Clarke May Gain New Historic District

Clarke County may soon have a new historic district. The proposed Chapel Rural Historic District, if approved by the Virginia Department of Historic Resources, will add 16,700 acres to the County’s several other historic district designations. According to state officials, the historic district designation carries no restrictions for landowners but does offer valuable tax incentives to property owners who improve land and buildings within a historic district.

“Clarke County began telling the story of its history by designating historic districts in 1993” said Maral Kalbian, an architectural history consultant who has worked with the County for more than 20 years. “For an area to gain official historic district status it has to be more than just old. The land and buildings must preserve certain level of historical integrity. The area proposed for the Chapel Rural Historic District tells a story about growth and development in Clarke County.”

Kalbian said that the Chapel Rural Historic District includes many churches, commercial building as well as several historic African American communities including Claytonville, Pigeon Hill and Josephine City.

Map of proposed Chapel Historic District (click to enlarge)

About twenty citizens attended an informational session about the proposed district held Wednesday night in Berryville. Kalbian, along with Virginia Department of Historic Resources regional director David Edwards, told the citizens that if approved, the new district will be “honorific” only and will not place any restrictions on landowners.

“The honorific designation means that the communities within the designated area are well preserved in terms of land use and architecture” Edwards said. “While the designation recognizes the area’s rich agricultural heritage, property owners will not face additional restrictions at any level. However, there are benefits though.”

Edwards said that National Register Historic District designation confers financial benefits on historic district property owners by encouraging the owner of a contributing building within the registered district to claim investment tax credits for certified rehabilitations. The rehabilitation tax credits are dollar-for- dollar reductions in income tax liability for taxpayers who rehabilitate historic buildings. Additionally National Register designation makes properties eligible for matching federal grants to historic preservation, when available.
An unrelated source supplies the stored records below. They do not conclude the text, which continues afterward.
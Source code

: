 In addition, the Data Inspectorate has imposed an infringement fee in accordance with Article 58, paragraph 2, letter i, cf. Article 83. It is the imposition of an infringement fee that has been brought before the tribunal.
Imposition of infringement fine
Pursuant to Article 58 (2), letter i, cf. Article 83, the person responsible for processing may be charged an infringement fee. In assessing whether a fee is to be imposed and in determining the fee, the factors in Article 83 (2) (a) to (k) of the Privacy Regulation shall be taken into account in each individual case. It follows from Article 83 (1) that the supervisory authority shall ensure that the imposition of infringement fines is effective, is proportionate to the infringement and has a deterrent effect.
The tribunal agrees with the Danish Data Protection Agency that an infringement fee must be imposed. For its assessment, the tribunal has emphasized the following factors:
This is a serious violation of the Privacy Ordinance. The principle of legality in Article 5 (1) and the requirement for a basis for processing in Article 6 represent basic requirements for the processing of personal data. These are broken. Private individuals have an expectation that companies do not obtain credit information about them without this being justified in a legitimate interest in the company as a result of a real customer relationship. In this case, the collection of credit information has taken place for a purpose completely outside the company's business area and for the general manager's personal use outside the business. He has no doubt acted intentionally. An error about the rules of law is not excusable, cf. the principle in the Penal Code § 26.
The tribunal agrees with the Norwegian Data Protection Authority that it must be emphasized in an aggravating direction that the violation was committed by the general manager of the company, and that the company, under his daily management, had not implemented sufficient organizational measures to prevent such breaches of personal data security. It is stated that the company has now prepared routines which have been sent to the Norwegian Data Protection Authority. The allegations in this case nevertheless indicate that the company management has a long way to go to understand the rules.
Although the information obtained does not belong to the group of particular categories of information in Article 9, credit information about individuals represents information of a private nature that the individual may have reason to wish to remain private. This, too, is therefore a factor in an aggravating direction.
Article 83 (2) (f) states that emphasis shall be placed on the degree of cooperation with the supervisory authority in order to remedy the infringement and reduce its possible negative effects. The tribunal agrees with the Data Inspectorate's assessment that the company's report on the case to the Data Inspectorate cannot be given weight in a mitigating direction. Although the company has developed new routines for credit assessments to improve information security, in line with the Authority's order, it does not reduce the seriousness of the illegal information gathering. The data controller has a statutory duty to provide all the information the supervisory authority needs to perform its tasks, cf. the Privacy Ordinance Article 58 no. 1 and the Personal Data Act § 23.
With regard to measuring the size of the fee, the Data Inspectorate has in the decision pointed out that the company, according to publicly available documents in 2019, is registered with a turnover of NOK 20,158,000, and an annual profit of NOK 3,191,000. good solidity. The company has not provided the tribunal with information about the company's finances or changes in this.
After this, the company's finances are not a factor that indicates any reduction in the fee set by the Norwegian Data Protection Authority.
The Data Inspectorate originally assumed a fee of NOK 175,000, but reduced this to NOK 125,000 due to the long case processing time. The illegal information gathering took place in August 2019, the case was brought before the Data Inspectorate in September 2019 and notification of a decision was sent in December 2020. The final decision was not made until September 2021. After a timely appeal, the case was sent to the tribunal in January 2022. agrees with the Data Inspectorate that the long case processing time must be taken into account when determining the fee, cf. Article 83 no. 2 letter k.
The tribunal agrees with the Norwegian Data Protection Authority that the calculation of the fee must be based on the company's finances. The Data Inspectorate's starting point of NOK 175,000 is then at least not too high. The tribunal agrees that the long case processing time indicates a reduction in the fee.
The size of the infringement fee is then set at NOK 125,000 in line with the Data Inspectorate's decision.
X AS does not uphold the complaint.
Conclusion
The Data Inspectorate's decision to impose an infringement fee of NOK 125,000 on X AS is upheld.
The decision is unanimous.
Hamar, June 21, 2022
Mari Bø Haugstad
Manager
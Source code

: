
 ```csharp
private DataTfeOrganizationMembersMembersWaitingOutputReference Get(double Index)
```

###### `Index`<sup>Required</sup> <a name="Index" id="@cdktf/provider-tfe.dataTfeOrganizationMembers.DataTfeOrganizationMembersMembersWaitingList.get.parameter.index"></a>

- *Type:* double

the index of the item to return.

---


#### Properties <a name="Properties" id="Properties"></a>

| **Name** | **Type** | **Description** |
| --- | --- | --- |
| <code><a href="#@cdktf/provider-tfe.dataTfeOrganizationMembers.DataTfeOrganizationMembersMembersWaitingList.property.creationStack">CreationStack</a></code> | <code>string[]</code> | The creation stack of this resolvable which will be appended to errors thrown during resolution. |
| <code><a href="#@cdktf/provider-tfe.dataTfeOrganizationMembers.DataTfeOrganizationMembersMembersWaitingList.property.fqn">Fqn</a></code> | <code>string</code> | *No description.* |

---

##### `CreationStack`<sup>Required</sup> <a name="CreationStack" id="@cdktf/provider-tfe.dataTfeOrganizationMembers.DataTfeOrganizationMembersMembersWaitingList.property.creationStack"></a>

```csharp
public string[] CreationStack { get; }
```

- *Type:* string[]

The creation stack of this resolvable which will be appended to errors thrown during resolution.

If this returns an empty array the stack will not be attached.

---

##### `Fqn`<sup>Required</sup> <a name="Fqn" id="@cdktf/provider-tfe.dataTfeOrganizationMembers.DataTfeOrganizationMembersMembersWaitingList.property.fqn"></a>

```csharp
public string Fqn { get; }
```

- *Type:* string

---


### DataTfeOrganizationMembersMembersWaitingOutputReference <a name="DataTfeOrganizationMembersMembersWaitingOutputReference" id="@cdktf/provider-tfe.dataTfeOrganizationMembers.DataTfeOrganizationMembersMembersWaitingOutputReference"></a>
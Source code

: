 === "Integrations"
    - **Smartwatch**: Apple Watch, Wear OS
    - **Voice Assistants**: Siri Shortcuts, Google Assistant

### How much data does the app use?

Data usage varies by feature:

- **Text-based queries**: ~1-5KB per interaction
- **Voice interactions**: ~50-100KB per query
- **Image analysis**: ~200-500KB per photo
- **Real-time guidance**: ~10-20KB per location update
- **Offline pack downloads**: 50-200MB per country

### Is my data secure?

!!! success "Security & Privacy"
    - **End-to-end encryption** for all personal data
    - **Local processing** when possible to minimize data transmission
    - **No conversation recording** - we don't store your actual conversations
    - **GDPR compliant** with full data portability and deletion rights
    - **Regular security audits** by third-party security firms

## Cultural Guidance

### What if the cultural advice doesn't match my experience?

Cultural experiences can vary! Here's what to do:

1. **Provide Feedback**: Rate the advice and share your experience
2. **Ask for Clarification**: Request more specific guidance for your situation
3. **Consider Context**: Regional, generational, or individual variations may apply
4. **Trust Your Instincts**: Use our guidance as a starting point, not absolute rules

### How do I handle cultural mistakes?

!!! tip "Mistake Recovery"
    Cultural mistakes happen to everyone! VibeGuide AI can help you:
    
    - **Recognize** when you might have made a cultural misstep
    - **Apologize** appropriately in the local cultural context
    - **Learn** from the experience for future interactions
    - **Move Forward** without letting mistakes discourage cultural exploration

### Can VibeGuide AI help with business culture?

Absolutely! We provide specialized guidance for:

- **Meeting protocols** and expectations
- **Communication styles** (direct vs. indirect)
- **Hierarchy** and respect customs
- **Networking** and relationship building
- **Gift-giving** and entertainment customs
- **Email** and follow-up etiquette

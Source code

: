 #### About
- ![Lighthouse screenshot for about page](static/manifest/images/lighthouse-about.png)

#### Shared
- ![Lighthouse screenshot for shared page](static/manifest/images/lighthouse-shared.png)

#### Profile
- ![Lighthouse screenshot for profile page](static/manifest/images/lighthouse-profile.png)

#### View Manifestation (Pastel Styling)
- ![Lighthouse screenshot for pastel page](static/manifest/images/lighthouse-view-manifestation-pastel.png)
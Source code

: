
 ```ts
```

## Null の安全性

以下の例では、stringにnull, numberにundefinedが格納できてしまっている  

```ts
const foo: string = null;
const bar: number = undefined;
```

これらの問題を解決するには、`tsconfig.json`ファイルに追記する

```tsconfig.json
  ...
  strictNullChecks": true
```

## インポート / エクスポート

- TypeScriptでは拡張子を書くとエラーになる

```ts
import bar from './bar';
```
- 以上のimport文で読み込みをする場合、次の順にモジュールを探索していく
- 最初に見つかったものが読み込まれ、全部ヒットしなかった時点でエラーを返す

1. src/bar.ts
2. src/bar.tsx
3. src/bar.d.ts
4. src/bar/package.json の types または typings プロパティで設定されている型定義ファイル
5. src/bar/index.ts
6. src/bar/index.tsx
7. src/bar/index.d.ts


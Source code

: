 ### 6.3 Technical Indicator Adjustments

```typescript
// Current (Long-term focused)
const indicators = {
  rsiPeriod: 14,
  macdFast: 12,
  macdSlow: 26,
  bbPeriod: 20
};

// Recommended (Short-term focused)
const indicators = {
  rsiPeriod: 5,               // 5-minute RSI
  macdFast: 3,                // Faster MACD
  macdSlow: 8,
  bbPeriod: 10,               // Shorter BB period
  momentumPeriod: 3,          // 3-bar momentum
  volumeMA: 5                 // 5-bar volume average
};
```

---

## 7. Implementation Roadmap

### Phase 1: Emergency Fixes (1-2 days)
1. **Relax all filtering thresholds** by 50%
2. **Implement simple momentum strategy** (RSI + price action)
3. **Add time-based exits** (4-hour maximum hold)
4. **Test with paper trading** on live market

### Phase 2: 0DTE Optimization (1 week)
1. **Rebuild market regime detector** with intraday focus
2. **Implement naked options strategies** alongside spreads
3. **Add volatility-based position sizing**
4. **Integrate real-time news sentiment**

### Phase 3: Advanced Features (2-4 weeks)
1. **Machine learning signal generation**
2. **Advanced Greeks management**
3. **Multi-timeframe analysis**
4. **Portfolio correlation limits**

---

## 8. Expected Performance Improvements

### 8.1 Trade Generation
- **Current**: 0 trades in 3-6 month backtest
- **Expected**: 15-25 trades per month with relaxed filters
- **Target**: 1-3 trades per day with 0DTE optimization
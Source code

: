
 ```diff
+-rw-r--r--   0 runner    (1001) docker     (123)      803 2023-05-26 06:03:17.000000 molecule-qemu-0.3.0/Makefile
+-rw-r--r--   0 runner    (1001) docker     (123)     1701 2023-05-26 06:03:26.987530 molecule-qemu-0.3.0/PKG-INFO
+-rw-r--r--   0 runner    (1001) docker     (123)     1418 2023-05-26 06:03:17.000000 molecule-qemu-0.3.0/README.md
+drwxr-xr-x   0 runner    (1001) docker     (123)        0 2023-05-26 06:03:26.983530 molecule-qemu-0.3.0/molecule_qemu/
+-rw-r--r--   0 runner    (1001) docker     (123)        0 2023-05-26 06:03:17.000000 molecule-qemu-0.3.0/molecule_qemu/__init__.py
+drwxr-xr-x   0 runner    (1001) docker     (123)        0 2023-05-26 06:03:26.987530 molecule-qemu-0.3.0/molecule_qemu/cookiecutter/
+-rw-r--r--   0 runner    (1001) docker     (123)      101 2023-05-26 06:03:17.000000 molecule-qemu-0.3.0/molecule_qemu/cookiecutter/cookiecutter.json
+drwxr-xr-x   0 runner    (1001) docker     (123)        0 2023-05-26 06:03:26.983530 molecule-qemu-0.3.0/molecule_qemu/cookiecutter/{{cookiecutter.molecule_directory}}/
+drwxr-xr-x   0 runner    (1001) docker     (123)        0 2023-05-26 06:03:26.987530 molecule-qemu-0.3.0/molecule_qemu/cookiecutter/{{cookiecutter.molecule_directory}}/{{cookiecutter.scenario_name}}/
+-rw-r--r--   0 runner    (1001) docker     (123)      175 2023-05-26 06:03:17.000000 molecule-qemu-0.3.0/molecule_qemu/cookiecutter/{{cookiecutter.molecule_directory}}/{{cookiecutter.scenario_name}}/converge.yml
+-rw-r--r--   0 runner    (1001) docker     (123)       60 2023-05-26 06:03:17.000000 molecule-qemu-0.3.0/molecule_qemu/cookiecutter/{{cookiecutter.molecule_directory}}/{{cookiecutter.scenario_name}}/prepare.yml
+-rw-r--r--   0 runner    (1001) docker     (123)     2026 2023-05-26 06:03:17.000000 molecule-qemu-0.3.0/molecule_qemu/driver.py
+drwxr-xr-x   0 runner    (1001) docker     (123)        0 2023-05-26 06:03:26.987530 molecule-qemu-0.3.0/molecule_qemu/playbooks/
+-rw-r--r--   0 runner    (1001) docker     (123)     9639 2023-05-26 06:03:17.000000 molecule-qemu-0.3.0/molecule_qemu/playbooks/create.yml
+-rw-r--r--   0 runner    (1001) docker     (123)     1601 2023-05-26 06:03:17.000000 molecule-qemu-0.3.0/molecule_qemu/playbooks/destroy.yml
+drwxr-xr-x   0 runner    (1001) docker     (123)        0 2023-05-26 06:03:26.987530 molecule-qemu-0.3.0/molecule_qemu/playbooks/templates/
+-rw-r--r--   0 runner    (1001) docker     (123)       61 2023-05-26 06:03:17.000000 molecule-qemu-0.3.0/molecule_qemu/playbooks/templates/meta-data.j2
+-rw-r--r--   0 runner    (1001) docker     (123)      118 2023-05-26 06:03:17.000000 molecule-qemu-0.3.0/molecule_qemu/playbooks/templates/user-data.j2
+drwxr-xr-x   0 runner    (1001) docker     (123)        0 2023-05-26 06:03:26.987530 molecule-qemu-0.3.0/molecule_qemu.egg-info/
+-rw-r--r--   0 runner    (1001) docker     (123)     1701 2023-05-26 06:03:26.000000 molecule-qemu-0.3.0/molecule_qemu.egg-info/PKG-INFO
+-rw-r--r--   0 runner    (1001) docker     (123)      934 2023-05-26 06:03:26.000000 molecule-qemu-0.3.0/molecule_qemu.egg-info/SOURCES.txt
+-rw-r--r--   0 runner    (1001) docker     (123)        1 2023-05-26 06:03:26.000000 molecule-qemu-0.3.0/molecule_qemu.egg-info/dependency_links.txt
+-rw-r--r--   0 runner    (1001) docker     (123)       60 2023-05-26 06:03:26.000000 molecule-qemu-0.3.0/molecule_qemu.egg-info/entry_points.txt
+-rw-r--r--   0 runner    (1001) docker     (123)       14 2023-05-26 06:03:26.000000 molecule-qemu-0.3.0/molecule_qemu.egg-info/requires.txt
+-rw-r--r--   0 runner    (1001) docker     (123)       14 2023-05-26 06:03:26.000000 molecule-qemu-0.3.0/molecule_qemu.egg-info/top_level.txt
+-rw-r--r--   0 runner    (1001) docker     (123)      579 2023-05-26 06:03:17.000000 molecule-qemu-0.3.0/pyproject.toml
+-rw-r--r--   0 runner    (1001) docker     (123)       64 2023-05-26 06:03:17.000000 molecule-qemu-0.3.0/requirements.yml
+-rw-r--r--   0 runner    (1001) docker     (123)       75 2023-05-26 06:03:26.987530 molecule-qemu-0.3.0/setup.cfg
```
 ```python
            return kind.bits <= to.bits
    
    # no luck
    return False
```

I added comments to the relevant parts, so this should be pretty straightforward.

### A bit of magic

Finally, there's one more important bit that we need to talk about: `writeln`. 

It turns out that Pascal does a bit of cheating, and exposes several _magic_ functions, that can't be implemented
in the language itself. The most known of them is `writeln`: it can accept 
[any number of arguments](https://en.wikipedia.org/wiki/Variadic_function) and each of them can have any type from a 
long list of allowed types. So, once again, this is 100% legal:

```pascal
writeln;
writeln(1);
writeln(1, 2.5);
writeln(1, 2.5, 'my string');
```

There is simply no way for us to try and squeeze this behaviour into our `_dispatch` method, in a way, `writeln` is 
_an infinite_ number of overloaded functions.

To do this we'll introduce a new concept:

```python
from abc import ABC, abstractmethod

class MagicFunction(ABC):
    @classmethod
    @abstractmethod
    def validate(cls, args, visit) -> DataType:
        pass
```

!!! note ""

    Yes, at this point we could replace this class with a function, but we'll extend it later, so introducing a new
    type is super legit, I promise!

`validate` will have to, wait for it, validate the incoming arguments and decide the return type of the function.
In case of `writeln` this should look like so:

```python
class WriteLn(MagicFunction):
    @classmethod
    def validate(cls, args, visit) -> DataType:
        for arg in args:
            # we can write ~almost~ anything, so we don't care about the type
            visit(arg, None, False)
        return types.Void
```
In addition to the financial tax advantages, Kalbian and Edwards emphasized that the designation increases public awareness of a community’s historic resources and encourages preservation but does not restrict a private property owner’s use of private funds. Because historic designation is authorized under by Federal legislation, it mitigates the negative impact of government-funded projects through mandated review of how such projects may impact land in a historic area.

“When people hear about a historic district they usually think of local zoning overlay districts” Kalbian said. “This designation has nothing to do with historic districts administered by localities like Berryville or Boyce. This historic district is administered by the Virginia Department of Historic Resources and the National Park Service.”

Kalbian said that there are approximately 400 similar historic districts across Virginia. She said that about 45% of Clarke County is now under historic district designation since the White Post historic district was first established in 1986. Since then the County has added 19K acres in the Greenway Districts, 10K acres in the Longmarsh District as well as the Cool Spring Battlefield District and the Bear’s Den Historic District.

Edwards said that the Virginia Department of Historic Resources “is very supportive of the new historic district”. Even so, there’s plenty of work to be done before the designation will be officially considered. Kalbian must still conduct an architectural review for every property in the district.

“As soon as the leaves fall I will begin documenting every building on the 16,700 acres” Kalbian said. “That includes taking a digital photograph of each structure and creating an architectural description.”

Department of Historic Resources regional director David Edwards addresses citizens about the proposed Chapel Historic District - photo Edward Leonard

Kalbian hopes to have her field work completed in April so that the application for the district can then be forwarded to the state. If state review finds that the area is deserving of historic designation, the application will be forwarded to the National Park Service for consideration of inclusion on the National Register.

“National Register designation officially recognizes the cultural, architectural, and landscape features of a historically significant area, bringing them to the attention of the community, state, and nation” explained DHR’s David Edwards. “Ideally, listing furthers community efforts to preserve the area’s historic and natural features.”

Edwards also said that by law, an environmental impact study is required for any federally funded projects – such as road building, utility installation, and public housing projects – in a historic district. Also, certain state projects are reviewed for their impact on historic resources. If any project is deemed to have an adverse effect on historic buildings, archaeological sites, or landscape features within an historic district, those impacts must be considered and mitigated to the extent possible.